## [Task directions]
Leave every image out, and print the remaining lines below exactly.

[Data entries]
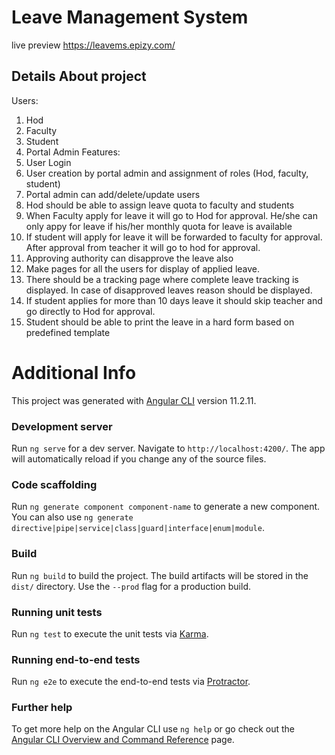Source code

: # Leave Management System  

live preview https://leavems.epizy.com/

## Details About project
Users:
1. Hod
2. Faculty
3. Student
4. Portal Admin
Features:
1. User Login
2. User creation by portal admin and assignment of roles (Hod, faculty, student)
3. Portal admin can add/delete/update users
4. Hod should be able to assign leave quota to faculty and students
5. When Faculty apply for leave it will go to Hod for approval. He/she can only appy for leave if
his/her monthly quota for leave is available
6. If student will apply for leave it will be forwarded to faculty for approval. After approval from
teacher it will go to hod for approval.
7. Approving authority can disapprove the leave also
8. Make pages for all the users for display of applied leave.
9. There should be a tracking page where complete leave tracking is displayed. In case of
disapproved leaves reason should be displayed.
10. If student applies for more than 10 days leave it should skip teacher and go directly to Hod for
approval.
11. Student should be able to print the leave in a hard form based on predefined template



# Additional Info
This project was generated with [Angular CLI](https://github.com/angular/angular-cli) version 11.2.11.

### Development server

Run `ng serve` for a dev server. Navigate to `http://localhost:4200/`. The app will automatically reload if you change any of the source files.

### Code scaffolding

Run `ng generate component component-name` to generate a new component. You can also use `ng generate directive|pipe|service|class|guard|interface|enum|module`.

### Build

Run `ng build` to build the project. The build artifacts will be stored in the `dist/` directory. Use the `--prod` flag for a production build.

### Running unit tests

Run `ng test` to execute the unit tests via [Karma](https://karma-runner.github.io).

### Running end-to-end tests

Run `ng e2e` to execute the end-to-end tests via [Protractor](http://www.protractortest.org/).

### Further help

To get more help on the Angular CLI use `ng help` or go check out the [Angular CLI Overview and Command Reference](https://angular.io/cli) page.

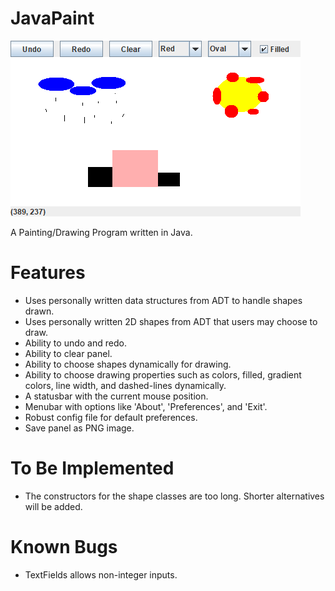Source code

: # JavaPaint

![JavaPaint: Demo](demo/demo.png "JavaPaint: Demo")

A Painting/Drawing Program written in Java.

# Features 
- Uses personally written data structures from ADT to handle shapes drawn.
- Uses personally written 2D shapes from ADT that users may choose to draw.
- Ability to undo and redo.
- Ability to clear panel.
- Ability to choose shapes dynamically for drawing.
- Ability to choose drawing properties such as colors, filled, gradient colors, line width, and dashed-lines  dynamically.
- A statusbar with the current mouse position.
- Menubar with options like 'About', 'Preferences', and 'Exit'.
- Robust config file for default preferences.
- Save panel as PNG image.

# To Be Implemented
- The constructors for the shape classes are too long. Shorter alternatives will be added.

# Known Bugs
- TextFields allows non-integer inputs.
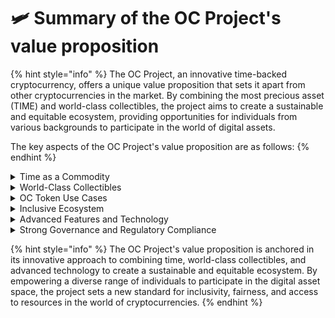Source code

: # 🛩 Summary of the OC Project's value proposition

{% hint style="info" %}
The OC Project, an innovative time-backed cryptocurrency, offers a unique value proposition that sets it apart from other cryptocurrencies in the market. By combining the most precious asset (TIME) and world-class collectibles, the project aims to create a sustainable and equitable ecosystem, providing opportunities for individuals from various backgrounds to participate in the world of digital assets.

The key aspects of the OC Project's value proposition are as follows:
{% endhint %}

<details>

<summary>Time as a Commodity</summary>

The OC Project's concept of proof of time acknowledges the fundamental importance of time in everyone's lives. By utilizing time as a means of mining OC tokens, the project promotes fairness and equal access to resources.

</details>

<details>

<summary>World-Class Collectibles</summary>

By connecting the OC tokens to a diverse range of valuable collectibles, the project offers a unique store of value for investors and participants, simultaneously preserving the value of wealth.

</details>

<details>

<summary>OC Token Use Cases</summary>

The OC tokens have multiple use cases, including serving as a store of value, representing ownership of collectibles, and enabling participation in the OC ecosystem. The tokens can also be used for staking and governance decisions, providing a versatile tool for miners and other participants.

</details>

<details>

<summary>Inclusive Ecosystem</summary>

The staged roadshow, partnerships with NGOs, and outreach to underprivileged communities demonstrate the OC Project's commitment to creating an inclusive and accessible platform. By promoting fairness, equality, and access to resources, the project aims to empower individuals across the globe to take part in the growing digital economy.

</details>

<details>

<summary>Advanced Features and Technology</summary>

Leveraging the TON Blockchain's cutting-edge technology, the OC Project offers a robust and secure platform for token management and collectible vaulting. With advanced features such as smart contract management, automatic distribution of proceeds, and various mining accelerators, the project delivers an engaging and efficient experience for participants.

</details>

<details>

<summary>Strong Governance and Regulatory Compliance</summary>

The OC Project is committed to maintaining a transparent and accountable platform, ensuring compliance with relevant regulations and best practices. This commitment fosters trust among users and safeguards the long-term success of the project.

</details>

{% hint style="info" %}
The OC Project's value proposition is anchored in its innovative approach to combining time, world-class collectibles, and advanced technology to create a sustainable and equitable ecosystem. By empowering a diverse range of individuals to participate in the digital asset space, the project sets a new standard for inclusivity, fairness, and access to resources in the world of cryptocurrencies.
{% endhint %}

## [Your response]
Source code

: # Leave Management System  

live preview https://leavems.epizy.com/

## Details About project
Users:
1. Hod
2. Faculty
3. Student
4. Portal Admin
Features:
1. User Login
2. User creation by portal admin and assignment of roles (Hod, faculty, student)
3. Portal admin can add/delete/update users
4. Hod should be able to assign leave quota to faculty and students
5. When Faculty apply for leave it will go to Hod for approval. He/she can only appy for leave if
his/her monthly quota for leave is available
6. If student will apply for leave it will be forwarded to faculty for approval. After approval from
teacher it will go to hod for approval.
7. Approving authority can disapprove the leave also
8. Make pages for all the users for display of applied leave.
9. There should be a tracking page where complete leave tracking is displayed. In case of
disapproved leaves reason should be displayed.
10. If student applies for more than 10 days leave it should skip teacher and go directly to Hod for
approval.
11. Student should be able to print the leave in a hard form based on predefined template



# Additional Info
This project was generated with [Angular CLI](https://github.com/angular/angular-cli) version 11.2.11.

### Development server

Run `ng serve` for a dev server. Navigate to `http://localhost:4200/`. The app will automatically reload if you change any of the source files.

### Code scaffolding

Run `ng generate component component-name` to generate a new component. You can also use `ng generate directive|pipe|service|class|guard|interface|enum|module`.

### Build

Run `ng build` to build the project. The build artifacts will be stored in the `dist/` directory. Use the `--prod` flag for a production build.

### Running unit tests

Run `ng test` to execute the unit tests via [Karma](https://karma-runner.github.io).

### Running end-to-end tests

Run `ng e2e` to execute the end-to-end tests via [Protractor](http://www.protractortest.org/).

### Further help

To get more help on the Angular CLI use `ng help` or go check out the [Angular CLI Overview and Command Reference](https://angular.io/cli) page.

Source code

: # JavaPaint

![JavaPaint: Demo](demo/demo.png "JavaPaint: Demo")

A Painting/Drawing Program written in Java.

# Features 
- Uses personally written data structures from ADT to handle shapes drawn.
- Uses personally written 2D shapes from ADT that users may choose to draw.
- Ability to undo and redo.
- Ability to clear panel.
- Ability to choose shapes dynamically for drawing.
- Ability to choose drawing properties such as colors, filled, gradient colors, line width, and dashed-lines  dynamically.
- A statusbar with the current mouse position.
- Menubar with options like 'About', 'Preferences', and 'Exit'.
- Robust config file for default preferences.
- Save panel as PNG image.

# To Be Implemented
- The constructors for the shape classes are too long. Shorter alternatives will be added.

# Known Bugs
- TextFields allows non-integer inputs.
Source code

: # 🛩 Summary of the OC Project's value proposition

{% hint style="info" %}
The OC Project, an innovative time-backed cryptocurrency, offers a unique value proposition that sets it apart from other cryptocurrencies in the market. By combining the most precious asset (TIME) and world-class collectibles, the project aims to create a sustainable and equitable ecosystem, providing opportunities for individuals from various backgrounds to participate in the world of digital assets.

The key aspects of the OC Project's value proposition are as follows:
{% endhint %}

<details>

<summary>Time as a Commodity</summary>

The OC Project's concept of proof of time acknowledges the fundamental importance of time in everyone's lives. By utilizing time as a means of mining OC tokens, the project promotes fairness and equal access to resources.

</details>

<details>

<summary>World-Class Collectibles</summary>

By connecting the OC tokens to a diverse range of valuable collectibles, the project offers a unique store of value for investors and participants, simultaneously preserving the value of wealth.

</details>

<details>

<summary>OC Token Use Cases</summary>

The OC tokens have multiple use cases, including serving as a store of value, representing ownership of collectibles, and enabling participation in the OC ecosystem. The tokens can also be used for staking and governance decisions, providing a versatile tool for miners and other participants.

</details>

<details>

<summary>Inclusive Ecosystem</summary>

The staged roadshow, partnerships with NGOs, and outreach to underprivileged communities demonstrate the OC Project's commitment to creating an inclusive and accessible platform. By promoting fairness, equality, and access to resources, the project aims to empower individuals across the globe to take part in the growing digital economy.

</details>

<details>

<summary>Advanced Features and Technology</summary>

Leveraging the TON Blockchain's cutting-edge technology, the OC Project offers a robust and secure platform for token management and collectible vaulting. With advanced features such as smart contract management, automatic distribution of proceeds, and various mining accelerators, the project delivers an engaging and efficient experience for participants.

</details>

<details>

<summary>Strong Governance and Regulatory Compliance</summary>

The OC Project is committed to maintaining a transparent and accountable platform, ensuring compliance with relevant regulations and best practices. This commitment fosters trust among users and safeguards the long-term success of the project.

</details>

{% hint style="info" %}
The OC Project's value proposition is anchored in its innovative approach to combining time, world-class collectibles, and advanced technology to create a sustainable and equitable ecosystem. By empowering a diverse range of individuals to participate in the digital asset space, the project sets a new standard for inclusivity, fairness, and access to resources in the world of cryptocurrencies.
{% endhint %}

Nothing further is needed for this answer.